◆ **Record extracts**:
++++++++++

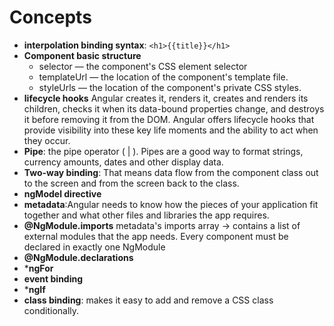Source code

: # Concepts
- **interpolation binding syntax**: `<h1>{{title}}</h1>`
- **Component basic structure**
  - selector — the component's CSS element selector
  - templateUrl — the location of the component's template file.
  - styleUrls — the location of the component's private CSS styles.
- **lifecycle hooks**
  Angular creates it, renders it, creates and renders its children, checks it when its data-bound properties change, and destroys it before removing it from the DOM.
  Angular offers lifecycle hooks that provide visibility into these key life moments and the ability to act when they occur.
- **Pipe**: the pipe operator ( | ). Pipes are a good way to format strings, currency amounts, dates and other display data. 
- **Two-way binding**: That means data flow from the component class out to the screen and from the screen back to the class.
- **ngModel directive**
- **metadata**:Angular needs to know how the pieces of your application fit together and what other files and libraries the app requires.
- **@NgModule.imports** metadata's imports array -> contains a list of external modules that the app needs.
Every component must be declared in exactly one NgModule
- **@NgModule.declarations**
- ***ngFor**
- **event binding**
- ***ngIf**
- **class binding**: makes it easy to add and remove a CSS class conditionally.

++++++++++

◆ **Exercise**:
Leave out the pictures and give the rest of the records again exactly.

◆ **Answer space**:
Source code

: # Concepts
- **interpolation binding syntax**: `<h1>{{title}}</h1>`
- **Component basic structure**
  - selector — the component's CSS element selector
  - templateUrl — the location of the component's template file.
  - styleUrls — the location of the component's private CSS styles.
- **lifecycle hooks**
  Angular creates it, renders it, creates and renders its children, checks it when its data-bound properties change, and destroys it before removing it from the DOM.
  Angular offers lifecycle hooks that provide visibility into these key life moments and the ability to act when they occur.
- **Pipe**: the pipe operator ( | ). Pipes are a good way to format strings, currency amounts, dates and other display data. 
- **Two-way binding**: That means data flow from the component class out to the screen and from the screen back to the class.
- **ngModel directive**
- **metadata**:Angular needs to know how the pieces of your application fit together and what other files and libraries the app requires.
- **@NgModule.imports** metadata's imports array -> contains a list of external modules that the app needs.
Every component must be declared in exactly one NgModule
- **@NgModule.declarations**
- ***ngFor**
- **event binding**
- ***ngIf**
- **class binding**: makes it easy to add and remove a CSS class conditionally.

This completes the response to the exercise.